Gordon scanned the opposite shore with is binoculars and spotted a bull moose in the trees. If Gordon hadn’t pointed him out to me I’d have never seen him. I could see him but any picture I took with the cell phone wouldn’t show him. The moose worked their way to the outlet stream and we found our paths converging.

Moose wading in Fourth Lake

Here we met a couple guys hiking up. They left the trailhead at seven this morning, arriving here at Fourth Lake at 11:40. They didn’t realize where they were. Their goal was Spirit Lake. I told them they were at Fourth Lake, gave them my map, and suggested they try to get to Fifth Lake. I somewhat expected to see them again on our hike out as they were moving quite a bit faster than us, but we never did see them again so I don’t know if they made it.

Pika

We were back at the campsite a bit before 1:00. This is somewhat later than I was hoping but not a concern. It took us about five hours to get here yesterday, and I typically don’t hike out any faster than I hike in. That could mean we don’t get back to the car until six. But we make it to Lone Pine Lake in half an hour and don’t take any breaks until we crossed the bridge over the river another half hour below Lone Pine. We stopped there for more water.

About ten minutes before reaching the bridge I heard quite a loud noise somewhere below us. I can’t really describe it, and at the time I had no idea what it was. My first thought was that it was man-made, but I couldn’t imagine how it was made. I didn’t give it any more thought until a couple hundred yards down the trail from our break at the bridge. A dead tree had fallen across the river, landing on a large rock slab that the trail crossed. The trunk had been burned, was black. Where it hit the rock it was broken in a couple places. Broken but not quite shattered. This, obviously, was the source of the noise.

I was a bit surprised at the number of hikers on the trail. My last visit I only saw a handful of people. But that was a weekday and this is a holiday weekend. Still, the number of people hiking up toward Lone Pine Lake this late in the day was unexpected. Closer to the trailhead, one couple asked me how far to the lake. I told them we’d been hiking for about two hours; they turned right around. Another woman passed us asking if the moose was still there. Last moose we saw was at Fourth Lake.

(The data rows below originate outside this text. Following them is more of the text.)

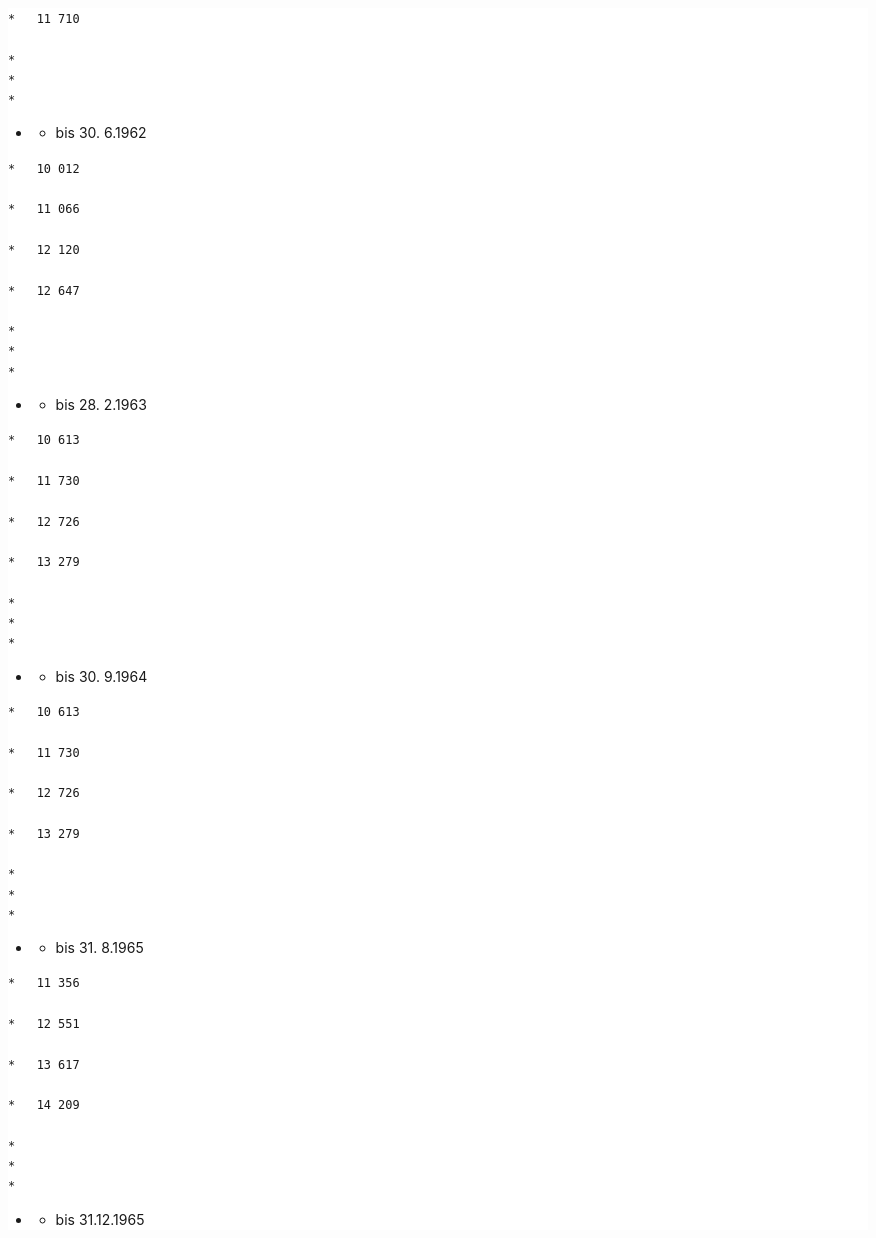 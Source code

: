     *   11 710

    *
    *
    *

*    *   bis 30. 6.1962

    *   10 012

    *   11 066

    *   12 120

    *   12 647

    *
    *
    *

*    *   bis 28. 2.1963

    *   10 613

    *   11 730

    *   12 726

    *   13 279

    *
    *
    *

*    *   bis 30. 9.1964

    *   10 613

    *   11 730

    *   12 726

    *   13 279

    *
    *
    *

*    *   bis 31. 8.1965

    *   11 356

    *   12 551

    *   13 617

    *   14 209

    *
    *
    *

*    *   bis 31.12.1965
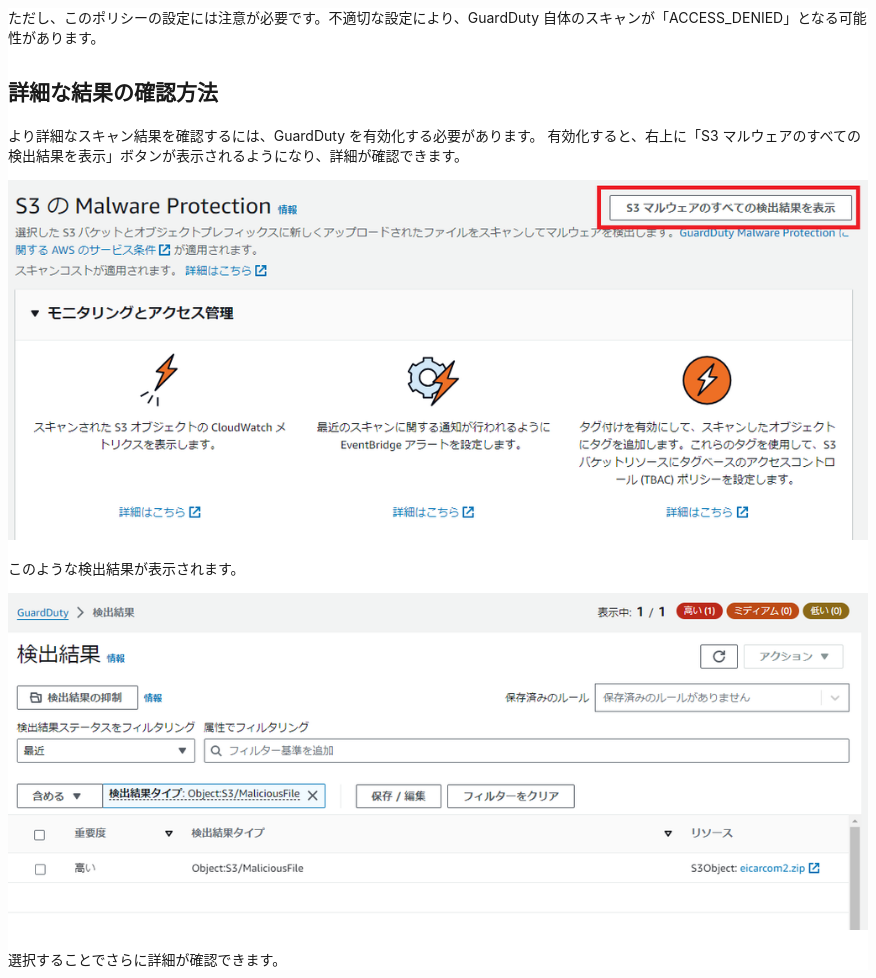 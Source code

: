 ただし、このポリシーの設定には注意が必要です。不適切な設定により、GuardDuty 自体のスキャンが「ACCESS_DENIED」となる可能性があります。

## 詳細な結果の確認方法

より詳細なスキャン結果を確認するには、GuardDuty を有効化する必要があります。
有効化すると、右上に「S3 マルウェアのすべての検出結果を表示」ボタンが表示されるようになり、詳細が確認できます。

![details](/images/guardduty-s3-malware-protection/result-details.png)

このような検出結果が表示されます。

![result1](/images/guardduty-s3-malware-protection/result-1.png)

選択することでさらに詳細が確認できます。
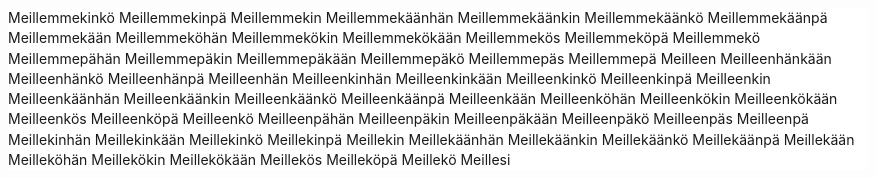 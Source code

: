 Meillemmekinkö
Meillemmekinpä
Meillemmekin
Meillemmekäänhän
Meillemmekäänkin
Meillemmekäänkö
Meillemmekäänpä
Meillemmekään
Meillemmeköhän
Meillemmekökin
Meillemmekökään
Meillemmekös
Meillemmeköpä
Meillemmekö
Meillemmepähän
Meillemmepäkin
Meillemmepäkään
Meillemmepäkö
Meillemmepäs
Meillemmepä
Meilleen
Meilleenhänkään
Meilleenhänkö
Meilleenhänpä
Meilleenhän
Meilleenkinhän
Meilleenkinkään
Meilleenkinkö
Meilleenkinpä
Meilleenkin
Meilleenkäänhän
Meilleenkäänkin
Meilleenkäänkö
Meilleenkäänpä
Meilleenkään
Meilleenköhän
Meilleenkökin
Meilleenkökään
Meilleenkös
Meilleenköpä
Meilleenkö
Meilleenpähän
Meilleenpäkin
Meilleenpäkään
Meilleenpäkö
Meilleenpäs
Meilleenpä
Meillekinhän
Meillekinkään
Meillekinkö
Meillekinpä
Meillekin
Meillekäänhän
Meillekäänkin
Meillekäänkö
Meillekäänpä
Meillekään
Meilleköhän
Meillekökin
Meillekökään
Meillekös
Meilleköpä
Meillekö
Meillesi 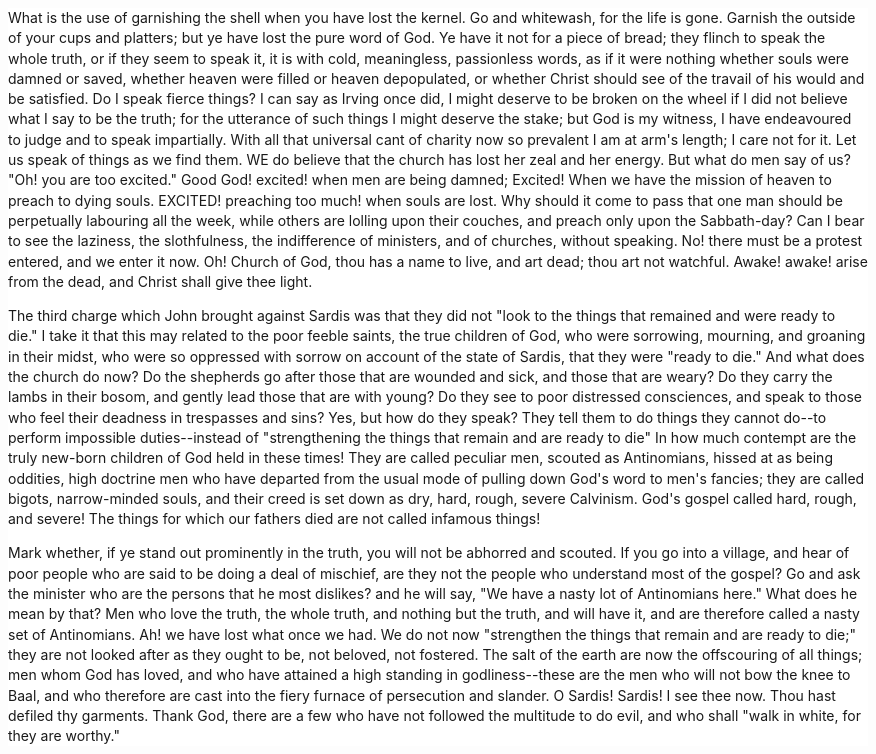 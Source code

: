 What is the use of garnishing the shell when you have lost the kernel. Go and whitewash, for the life is gone. Garnish the outside of your cups and platters; but ye have lost the pure word of God. Ye have it not for a piece of bread; they flinch to speak the whole truth, or if they seem to speak it, it is with cold, meaningless, passionless words, as if it were nothing whether souls were damned or saved, whether heaven were filled or heaven depopulated, or whether Christ should see of the travail of his would and be satisfied. Do I speak fierce things? I can say as Irving once did, I might deserve to be broken on the wheel if I did not believe what I say to be the truth; for the utterance of such things I might deserve the stake; but God is my witness, I have endeavoured to judge and to speak impartially. With all that universal cant of charity now so prevalent I am at arm's length; I care not for it. Let us speak of things as we find them. WE do believe that the church has lost her zeal and her energy. But what do men say of us? "Oh! you are too excited." Good God! excited! when men are being damned; Excited! When we have the mission of heaven to preach to dying souls. EXCITED! preaching too much! when souls are lost. Why should it come to pass that one man should be perpetually labouring all the week, while others are lolling upon their couches, and preach only upon the Sabbath-day? Can I bear to see the laziness, the slothfulness, the indifference of ministers, and of churches, without speaking. No! there must be a protest entered, and we enter it now. Oh! Church of God, thou has a name to live, and art dead; thou art not watchful. Awake! awake! arise from the dead, and Christ shall give thee light.

The third charge which John brought against Sardis was that they did not "look to the things that remained and were ready to die." I take it that this may related to the poor feeble saints, the true children of God, who were sorrowing, mourning, and groaning in their midst, who were so oppressed with sorrow on account of the state of Sardis, that they were "ready to die." And what does the church do now? Do the shepherds go after those that are wounded and sick, and those that are weary? Do they carry the lambs in their bosom, and gently lead those that are with young? Do they see to poor distressed consciences, and speak to those who feel their deadness in trespasses and sins? Yes, but how do they speak? They tell them to do things they cannot do--to perform impossible duties--instead of "strengthening the things that remain and are ready to die" In how much contempt are the truly new-born children of God held in these times! They are called peculiar men, scouted as Antinomians, hissed at as being oddities, high doctrine men who have departed from the usual mode of pulling down God's word to men's fancies; they are called bigots, narrow-minded souls, and their creed is set down as dry, hard, rough, severe Calvinism. God's gospel called hard, rough, and severe! The things for which our fathers died are not called infamous things! 

Mark whether, if ye stand out prominently in the truth, you will not be abhorred and scouted. If you go into a village, and hear of poor people who are said to be doing a deal of mischief, are they not the people who understand most of the gospel? Go and ask the minister who are the persons that he most dislikes? and he will say, "We have a nasty lot of Antinomians here." What does he mean by that? Men who love the truth, the whole truth, and nothing but the truth, and will have it, and are therefore called a nasty set of Antinomians. Ah! we have lost what once we had. We do not now "strengthen the things that remain and are ready to die;" they are not looked after as they ought to be, not beloved, not fostered. The salt of the earth are now the offscouring of all things; men whom God has loved, and who have attained a high standing in godliness--these are the men who will not bow the knee to Baal, and who therefore are cast into the fiery furnace of persecution and slander. O Sardis! Sardis! I see thee now. Thou hast defiled thy garments. Thank God, there are a few who have not followed the multitude to do evil, and who shall "walk in white, for they are worthy."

Yours truly, crossing a bridge just above Lone Pine Lake

We finally made it back to the car at around 4:30, maybe a little later. It felt like a long day. I won’t say the last two miles were agony, but I really struggled. But every worthwhile thing has a cost. The valley of upper East Inlet is gorgeous: large, beautiful lakes beneath stunning peaks. We couldn’t have had much better weather. We had some threatening clouds but never got rained on, and when it was sunny it wasn’t hot.

Just another beautiful day (or two) in the neighborhood.

Fifth Lake – Day 1

East Inlet is a stream that flows roughly ten miles from the northern flank of Isolation Peak to the eastern shores of Grand Lake. There are five lakes along this stream, like beads on a string: Lone Pine Lake, Lake Verna, Spirit Lake, Fourth Lake, and Fifth Lake. They ran out of names.

I tried to get to Fifth Lake back in 2009. That was the first year that I kept a log of my hikes, but before I was blogging. I attempted it as a day hike, hitting the trail at 7:30 and reaching Fourth Lake at noon. As that was my “bingo” time, I stopped there, ate my picnic, then headed back. I returned to the car a bit before 5:00. Given that it might take about an hour to get to Fifth Lake from Fourth Lake, I figured it was out of range for me for a day hike.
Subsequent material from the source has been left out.